COLUMBUS, Ohio (WCMH) — Columbus City Council is pushing for growth in the downtown area.

It just approved more than half a million dollars to help attract business with a focus on expanding diversity and bringing downtown alive.

For the better part of a year, city council has worked on making this plan a reality. Now the next step is getting businesses to apply.

“We’re focusing on some key things that really affect people, not capital projects, but how can we make downtown the place that people really want to be, bring that energy,” President of the Columbus Downtown Development Corporation Amy Taylor said.

The program is called the Downtown Ground Floor Growth Initiative and its goal is to do just that: fill up the vacant spots along the Gay Street area.

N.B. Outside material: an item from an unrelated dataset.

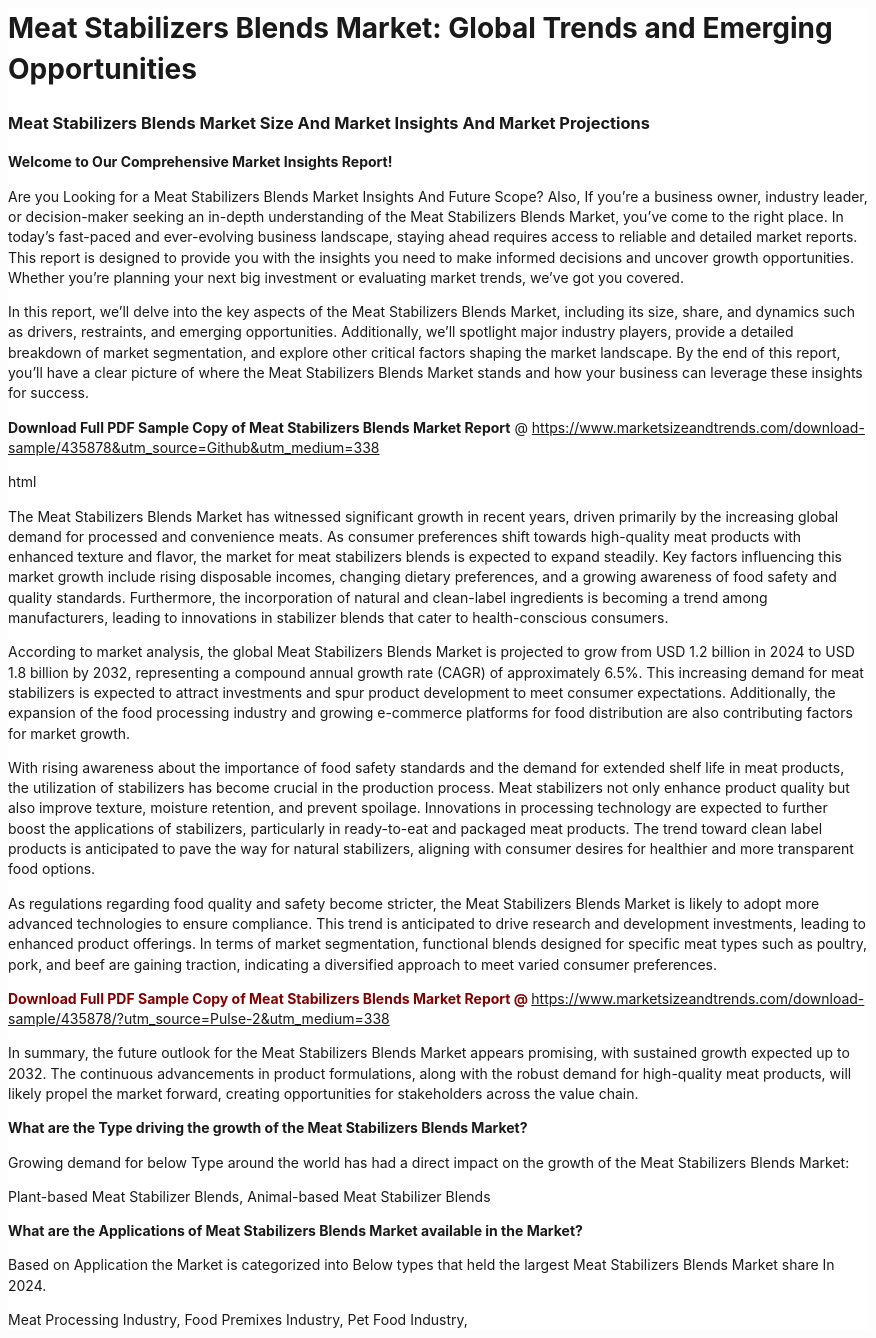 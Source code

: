 <h1> Meat Stabilizers Blends Market: Global Trends and Emerging Opportunities</h1><div class="" data-test-id=""><h3><span class="">Meat Stabilizers Blends Market Size And Market Insights And Market Projections</span></h3></div><div class="" data-test-id=""><p><strong>Welcome to Our Comprehensive Market Insights Report!</strong></p><p>Are you Looking for a Meat Stabilizers Blends Market Insights And Future Scope? Also, If you&rsquo;re a business owner, industry leader, or decision-maker seeking an in-depth understanding of the Meat Stabilizers Blends Market, you&rsquo;ve come to the right place. In today&rsquo;s fast-paced and ever-evolving business landscape, staying ahead requires access to reliable and detailed market reports. This report is designed to provide you with the insights you need to make informed decisions and uncover growth opportunities. Whether you&rsquo;re planning your next big investment or evaluating market trends, we&rsquo;ve got you covered.</p><p>In this report, we&rsquo;ll delve into the key aspects of the Meat Stabilizers Blends Market, including its size, share, and dynamics such as drivers, restraints, and emerging opportunities. Additionally, we&rsquo;ll spotlight major industry players, provide a detailed breakdown of market segmentation, and explore other critical factors shaping the market landscape. By the end of this report, you&rsquo;ll have a clear picture of where the Meat Stabilizers Blends Market stands and how your business can leverage these insights for success.</p><p><strong>Download Full PDF Sample Copy of Meat Stabilizers Blends Market Report</strong> @ <a href="https://www.marketsizeandtrends.com/download-sample/435878&utm_source=Github&utm_medium=338" target="_blank">https://www.marketsizeandtrends.com/download-sample/435878&utm_source=Github&utm_medium=338</a></p></div><div class="" data-test-id=""><p><span class="">html<p>The Meat Stabilizers Blends Market has witnessed significant growth in recent years, driven primarily by the increasing global demand for processed and convenience meats. As consumer preferences shift towards high-quality meat products with enhanced texture and flavor, the market for meat stabilizers blends is expected to expand steadily. Key factors influencing this market growth include rising disposable incomes, changing dietary preferences, and a growing awareness of food safety and quality standards. Furthermore, the incorporation of natural and clean-label ingredients is becoming a trend among manufacturers, leading to innovations in stabilizer blends that cater to health-conscious consumers.</p><p>According to market analysis, the global Meat Stabilizers Blends Market is projected to grow from USD 1.2 billion in 2024 to USD 1.8 billion by 2032, representing a compound annual growth rate (CAGR) of approximately 6.5%. This increasing demand for meat stabilizers is expected to attract investments and spur product development to meet consumer expectations. Additionally, the expansion of the food processing industry and growing e-commerce platforms for food distribution are also contributing factors for market growth.</p><p>With rising awareness about the importance of food safety standards and the demand for extended shelf life in meat products, the utilization of stabilizers has become crucial in the production process. Meat stabilizers not only enhance product quality but also improve texture, moisture retention, and prevent spoilage. Innovations in processing technology are expected to further boost the applications of stabilizers, particularly in ready-to-eat and packaged meat products. The trend toward clean label products is anticipated to pave the way for natural stabilizers, aligning with consumer desires for healthier and more transparent food options.</p><p>As regulations regarding food quality and safety become stricter, the Meat Stabilizers Blends Market is likely to adopt more advanced technologies to ensure compliance. This trend is anticipated to drive research and development investments, leading to enhanced product offerings. In terms of market segmentation, functional blends designed for specific meat types such as poultry, pork, and beef are gaining traction, indicating a diversified approach to meet varied consumer preferences.</p><p><strong><span style="color: #800000;">Download Full PDF Sample Copy of Meat Stabilizers Blends Market Report @</span>&nbsp;</strong><a href="https://www.marketsizeandtrends.com/download-sample/435878/?utm_source=Pulse-2&amp;utm_medium=338">https://www.marketsizeandtrends.com/download-sample/435878/?utm_source=Pulse-2&amp;utm_medium=338</a></p><p>In summary, the future outlook for the Meat Stabilizers Blends Market appears promising, with sustained growth expected up to 2032. The continuous advancements in product formulations, along with the robust demand for high-quality meat products, will likely propel the market forward, creating opportunities for stakeholders across the value chain.</p></span></p><p><strong><span class="">What are the&nbsp;Type driving the growth of the Meat Stabilizers Blends Market?</span></strong></p></div><div class="" data-test-id=""><p><span class="">Growing demand for below Type around the world has had a direct impact on the growth of the Meat Stabilizers Blends Market:</span></p></div><div class="" data-test-id=""><p>Plant-based Meat Stabilizer Blends, Animal-based Meat Stabilizer Blends</p><p><span class=""><strong>What are the&nbsp;Applications&nbsp;of Meat Stabilizers Blends Market available in the Market?</strong></span></p></div><div class="" data-test-id=""><p><span class="">Based on Application the Market is categorized into Below types that held the largest Meat Stabilizers Blends Market share In 2024.</span></p></div><div class="" data-test-id=""><p><span class="">Meat Processing Industry, Food Premixes Industry, Pet Food Industry,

“This is really targeting a specific for businesses that are in a growth stage or are ready for brick and mortar because we want to make sure that they are successful,” Columbus City Councilmember Nick Bankston said.

The plan is to put out an application that will bring more women-owned and minority-owned businesses into the spaces.

“We’re going to take some of the new or empty storefronts, and work with tenants that are small women- or small minority-owned businesses, to really give them that leg up, that assistance that they need to come and be part of the downtown retail environment,” Taylor said.

The money will be used to cover part of lease payments, improve spaces and provide support for the businesses that do move in.

“At the heart of our city is our downtown, and we know that it’s going to look different with offices changing and work from garage, work from home, our downtown is going to look different, it’s going to have more residents, it’s going to have more people living here,” Bankston said. “And because of that, we know that it’s going to have a resurgence.”

Applications will be live in November. The goal is to match retailers to the spaces by the end of the year and get them moved in around spring 2024.